PGR, especially growth retardants including CKs, are generally applied in order to obtain short and compact plants [35]. CKs are involved in meristem activity regulation [22], stem elongation inhibition, and plant flowering, among other things [35]. In apical dominance, CK has an antagonistic effect to the IAA effects of. Studies of other species showed increased CK levels (25-fold within 24 h) after decapitation of the shoot apex [36]. Therefore, axillary bud outgrowth is correlated with CK concentration, which is locally biosynthesized in the nodal stem [37]. Further, it is well known that direct application of CKs to axillary buds promotes their outgrowth, even in intact plants [38]. The aim of exogenous CK application is to obtain well-branched plants without removing the apical meristem. The removal of the apical shoot apex is a common pruning technique to control the way plants grow, either to restrict plant height, maximize yield [39], or as a management tool to optimize space utilization for indoor cultivation.
Decapitation of the shoot apex to reach a defined number of side branches, in combination with exogenously applied synthetic analogues of CK (BAP), met expectations and resulted in an 18% reduction in total plant height after 90 days of application in comparison to control plants. The average length of axillary side branches showed a reduction trend of around 20% compared to the control. However, no significant reduction in axillary side branches was shown. The measured number of internodes of the axillary side branches was reduced by 9% on average compared to the control. In contrast, Mendel et al. [23] and Lalge et al. [33] reported that treatments with BAP did not affect the total plant height of C. sativa at concentrations of 10 mg L−1, 25 mg L−1, and 50 mg L−1. A total plant height of 200 to 220 cm was documented by Lalge et al. [33] 56 days after the first application took place for all concentrations, including the control, in accordance with a study by Leite et al. [40], where exogenously applied CK was not effective in modifying evaluated plant growth parameters of other plant species (Glycine max L. Merr.). Further, a strongly significant stimulation of axillary side-branch growth was documented at the highest BAP concentration (50 mg L−1). Control plants measured 1 cm in side-branch length on average, whereas BAP-treated plants measured 10 cm in side-branch length on average 56 days after the first treatment took place [23]. Lalge et al. [33] stated a concentration-dependent increase in axillary branch length of BAP-treated plants. The highest dosage (50 mg L−1) showed the most significant results, with around 50% increase in average axillary side-branch length compared to the control, 56 days after first application. These findings were in contrast to the present results, which can be explained by a genotype-specific reaction of PGR. While Mendel et al. [23] and Lalge et al. [33] used an industrial hemp fiber variety called Bialobrzeskie, of chemotype III, a phytocannabinoid-rich (PCR) chemotype was used in the present study. Further, by removing the shoot apex, a change in IAA/CK balance was expected.

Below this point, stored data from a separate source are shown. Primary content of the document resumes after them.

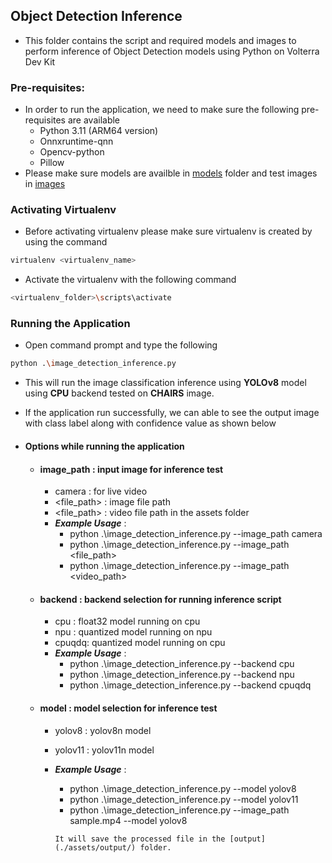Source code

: ## Object Detection Inference

- This folder contains the script and required models and images to perform inference of Object Detection models using Python on Volterra
Dev Kit

### Pre-requisites:

- In order to run the application, we need to make sure the following pre-requisites are available
    - Python 3.11 (ARM64 version)
    - Onnxruntime-qnn
    - Opencv-python
    - Pillow
- Please make sure models are availble in [models](./assets/models/) folder and test images in [images](./assets/images/)

### Activating Virtualenv

- Before activating virtualenv please make sure virtualenv is created by using the command
```bash
virtualenv <virtualenv_name>
```
- Activate the virtualenv with the following command
```bash
<virtualenv_folder>\scripts\activate
```

### Running the Application
- Open command prompt and type the following
```bash
python .\image_detection_inference.py
```
- This will run the image classification inference using **YOLOv8** model using **CPU** backend tested on **CHAIRS** image. 
- If the application run successfully, we can able to see the output image with class label along with confidence value as shown below

- #### Options while running the application
    - #### image_path : input image for inference test
        - camera : for live video
        - <file_path> : image file path
        - <file_path> : video file path in the assets folder
        - ***Example Usage*** : 
            - python .\image_detection_inference.py --image_path camera
            - python .\image_detection_inference.py --image_path <file_path>
            - python .\image_detection_inference.py --image_path <video_path>
    - #### backend : backend selection for running inference script
        - cpu : float32 model running on cpu
        - npu : quantized model running on npu
        - cpuqdq: quantized model running on cpu
        - ***Example Usage*** : 
            - python .\image_detection_inference.py --backend cpu
            - python .\image_detection_inference.py --backend npu
            - python .\image_detection_inference.py --backend cpuqdq
    - #### model : model selection for inference test
        - yolov8 : yolov8n model
        - yolov11 : yolov11n model
        - ***Example Usage*** : 
            - python .\image_detection_inference.py --model yolov8
            - python .\image_detection_inference.py --model yolov11
            - python .\image_detection_inference.py --image_path sample.mp4 --model yolov8
            
            `It will save the processed file in the [output](./assets/output/) folder.`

A similar trend applied to plants treated with a mixture of both (NAA/BAP-mix). In line with NAA and BAP treatments, a reduction (15%) in total plant height after 84 days of application (90 DAP) was measured compared to the control. The length of axillary side branches was reduced by 31% on average, with the number of internodes reduced by 14% compared to nontreated control plants. IAA and CK interact in a complex manner to control plant growth [41]. Experiments with the model plant Arabidopsis thaliana showed a homeostatic regulatory feedback loop model, in which CK functioned as a positive regulator of IAA biosynthesis and IAA repressed CK biosynthesis [41,42,43]. It remains unclear whether this model can be extrapolated to the functioning of the whole plant, in which IAA and CK concentrations are modified naturally or in response to exogenous application [44]. Nevertheless, the present study showed shorter plants with a reduced length of axillary branches compared to the control, but not as much as plants which were only treated with NAA.

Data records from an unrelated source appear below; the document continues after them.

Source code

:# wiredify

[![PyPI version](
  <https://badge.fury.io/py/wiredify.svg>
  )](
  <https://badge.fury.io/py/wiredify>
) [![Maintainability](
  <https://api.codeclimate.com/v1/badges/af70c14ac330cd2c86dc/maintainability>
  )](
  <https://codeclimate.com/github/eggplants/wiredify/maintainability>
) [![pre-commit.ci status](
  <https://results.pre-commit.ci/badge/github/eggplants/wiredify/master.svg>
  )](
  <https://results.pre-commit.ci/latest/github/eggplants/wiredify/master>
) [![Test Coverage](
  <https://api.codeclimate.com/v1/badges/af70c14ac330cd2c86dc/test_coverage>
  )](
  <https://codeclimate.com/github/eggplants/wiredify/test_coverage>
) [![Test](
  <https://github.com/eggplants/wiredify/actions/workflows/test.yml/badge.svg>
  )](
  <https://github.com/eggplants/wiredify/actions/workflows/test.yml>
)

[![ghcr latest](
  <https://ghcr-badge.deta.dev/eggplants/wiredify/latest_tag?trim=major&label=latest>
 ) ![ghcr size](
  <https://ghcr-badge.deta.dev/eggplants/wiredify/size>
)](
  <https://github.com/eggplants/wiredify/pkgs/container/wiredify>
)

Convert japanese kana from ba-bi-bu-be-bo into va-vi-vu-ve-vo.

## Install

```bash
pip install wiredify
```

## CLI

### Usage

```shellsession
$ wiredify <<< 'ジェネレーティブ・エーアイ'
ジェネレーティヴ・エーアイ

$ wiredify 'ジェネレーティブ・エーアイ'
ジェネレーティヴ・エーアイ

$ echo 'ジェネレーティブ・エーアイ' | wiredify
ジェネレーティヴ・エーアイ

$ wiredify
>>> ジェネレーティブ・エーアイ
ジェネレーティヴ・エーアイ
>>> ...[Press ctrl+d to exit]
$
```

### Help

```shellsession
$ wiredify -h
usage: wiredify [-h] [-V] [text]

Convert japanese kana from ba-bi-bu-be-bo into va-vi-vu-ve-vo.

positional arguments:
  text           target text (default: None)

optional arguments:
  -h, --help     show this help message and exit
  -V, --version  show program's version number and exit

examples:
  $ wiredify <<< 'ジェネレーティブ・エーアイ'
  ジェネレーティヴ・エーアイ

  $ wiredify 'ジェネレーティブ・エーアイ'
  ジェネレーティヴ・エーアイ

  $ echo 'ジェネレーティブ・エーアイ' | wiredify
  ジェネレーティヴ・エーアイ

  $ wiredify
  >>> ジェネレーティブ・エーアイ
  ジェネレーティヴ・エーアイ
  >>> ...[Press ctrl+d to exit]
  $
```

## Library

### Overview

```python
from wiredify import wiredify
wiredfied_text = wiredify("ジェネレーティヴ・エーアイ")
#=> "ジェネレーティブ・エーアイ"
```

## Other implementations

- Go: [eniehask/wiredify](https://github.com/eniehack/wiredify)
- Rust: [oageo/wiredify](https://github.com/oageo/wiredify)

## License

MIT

Plant architecture was influenced using PGR. The aim was to modify the plant morphology in order to generate small, compact plants for various indoor growing systems. While NAA-treated plants showed a short habitus, including significant the shortest axillary side branches with a reduced number of internodes. BAP-treated plants and plants treated with the NAA/BAP-mix also showed shorter habitus and demonstrated shorter axillary side branches with reduced numbers of internodes. It is important to note that the use of PGR did not reduce biomass yield and the content of cannabinoids. Results showed that the impact of PGR on yield of inflorescence was dependent on the interaction between the genotype and the treatment. NAA- and BAP-treated plants of genotype KANADA showed an equally high yield of inflorescence DW than the control plants, whereas 0.2x genotype showed an equally high DW yield, but only for BAP-treated plants. However, genotype FED indicated a lower DW yield of inflorescence in PGR treatments. It is important to mention that Cannabis genotypes respond differently to production conditions, as reported by Backer et al. [45]. CBD contents in inflorescence and leaves showed no impact on PGR. Considering that a minimal range of variation is aimed for and a THC content of < 0.2% must not be exceeded, the fact that PGR applications have no influence on cannabinoid content may be advantageous.

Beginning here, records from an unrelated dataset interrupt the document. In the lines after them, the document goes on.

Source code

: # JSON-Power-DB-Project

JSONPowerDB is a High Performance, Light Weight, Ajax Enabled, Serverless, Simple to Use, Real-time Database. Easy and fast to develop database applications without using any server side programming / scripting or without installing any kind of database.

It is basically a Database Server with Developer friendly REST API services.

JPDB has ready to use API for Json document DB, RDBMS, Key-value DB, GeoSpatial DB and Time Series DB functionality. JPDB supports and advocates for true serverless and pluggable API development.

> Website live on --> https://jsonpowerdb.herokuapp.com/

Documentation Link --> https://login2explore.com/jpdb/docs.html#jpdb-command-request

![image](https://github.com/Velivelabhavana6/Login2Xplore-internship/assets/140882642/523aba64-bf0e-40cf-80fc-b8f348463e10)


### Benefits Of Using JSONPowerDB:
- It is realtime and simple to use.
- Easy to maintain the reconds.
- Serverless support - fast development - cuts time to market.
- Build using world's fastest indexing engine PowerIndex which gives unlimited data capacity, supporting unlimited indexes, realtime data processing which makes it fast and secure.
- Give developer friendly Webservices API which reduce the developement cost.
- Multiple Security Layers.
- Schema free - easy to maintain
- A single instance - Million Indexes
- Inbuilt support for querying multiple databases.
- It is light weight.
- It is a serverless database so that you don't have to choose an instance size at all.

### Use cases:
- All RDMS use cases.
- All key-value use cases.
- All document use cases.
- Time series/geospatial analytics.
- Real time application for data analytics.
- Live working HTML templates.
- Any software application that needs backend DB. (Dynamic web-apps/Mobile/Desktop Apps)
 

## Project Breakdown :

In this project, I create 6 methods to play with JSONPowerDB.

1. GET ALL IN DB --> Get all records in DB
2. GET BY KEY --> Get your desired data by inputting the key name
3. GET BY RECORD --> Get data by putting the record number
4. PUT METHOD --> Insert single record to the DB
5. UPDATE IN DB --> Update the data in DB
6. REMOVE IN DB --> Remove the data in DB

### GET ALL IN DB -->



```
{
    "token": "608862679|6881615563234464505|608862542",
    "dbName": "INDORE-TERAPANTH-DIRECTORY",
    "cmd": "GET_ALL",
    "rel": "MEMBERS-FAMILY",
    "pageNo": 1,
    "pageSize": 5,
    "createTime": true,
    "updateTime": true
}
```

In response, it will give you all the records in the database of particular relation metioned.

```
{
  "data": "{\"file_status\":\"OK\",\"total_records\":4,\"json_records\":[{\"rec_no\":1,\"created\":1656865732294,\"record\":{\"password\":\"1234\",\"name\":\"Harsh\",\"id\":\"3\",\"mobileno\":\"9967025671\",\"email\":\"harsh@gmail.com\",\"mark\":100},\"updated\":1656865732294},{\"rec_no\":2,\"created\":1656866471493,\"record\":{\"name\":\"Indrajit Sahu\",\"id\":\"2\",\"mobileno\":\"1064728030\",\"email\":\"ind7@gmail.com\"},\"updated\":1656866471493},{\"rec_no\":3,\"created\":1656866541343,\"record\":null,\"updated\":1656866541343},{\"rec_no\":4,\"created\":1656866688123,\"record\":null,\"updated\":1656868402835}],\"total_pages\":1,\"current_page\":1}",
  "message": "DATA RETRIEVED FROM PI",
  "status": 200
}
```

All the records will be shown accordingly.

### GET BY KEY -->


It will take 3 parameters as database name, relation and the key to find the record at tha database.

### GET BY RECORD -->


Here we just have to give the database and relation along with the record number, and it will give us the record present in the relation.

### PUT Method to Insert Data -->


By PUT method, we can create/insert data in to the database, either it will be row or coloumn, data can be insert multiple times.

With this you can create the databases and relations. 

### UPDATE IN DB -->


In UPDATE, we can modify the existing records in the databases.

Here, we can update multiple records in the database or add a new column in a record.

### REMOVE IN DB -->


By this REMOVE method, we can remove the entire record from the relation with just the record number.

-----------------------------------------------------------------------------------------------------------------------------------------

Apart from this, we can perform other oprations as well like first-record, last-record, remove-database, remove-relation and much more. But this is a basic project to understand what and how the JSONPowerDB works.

Above all, the inflorescence yields are decisive, since a higher content of cannabinoids is expected. Stout et al. [46] reported the highest CBD levels in Cannabis flowers, with lower amounts in leaves. Cannabinoids can be extracted from the reproductive plant parts and foliage. Inflorescence has higher concentrations of cannabinoids than foliage material, however foliage parts comprise the lager biomass of the Cannabis plant [47]. The PCR genetics used in the present study showed lower leaf DW compared to inflorescence DW. Leaf DW yield depended on the genotype and treatment, where genotype KANADA showed the highest DW leaf yields and genotypes 0.2x and FED were not that profitable. The use of PGR did not reduce leaf yield for BAP-treated and NAA/BAP-mix-treated plants.
In summary, the results showed that the used PCR genetics reacted differently to PGR applications. Genotype KANADA was shown to be suitable as a treatment with synthetic auxin (NAA) to adapt plant architecture to corresponding indoor conditions. Short plant height was characterized by stability in the generative phase and avoided breakdown of side branches. A defined number of axillary side branches by apical bud removal and a reduced side-branch length guaranteed homogeneous flower development by uniform exposure. Furthermore, better harvesting conditions were given due to uniform plant height and homogeneous plant development. Despite a more compact habitus, the flower yield was not reduced and the KANADA genotype showed the highest CBD content compared to the other genotypes. Treatment with synthetic CK (BAP) was shown to be disadvantageous regarding the PCR genetics used, because axillary side-branch length could not be significantly shortened. Treatment with a mix of both showed no beneficial effects in any of the three genotypes, as the DW of inflorescence was reduced by the treatment. Only leaf DW was not reduced. If leaf yield is the purpose of use, BAP treatment may be appropriate. In this case, genotype KANADA is also recommended due to the significant finding of the highest leaf DW.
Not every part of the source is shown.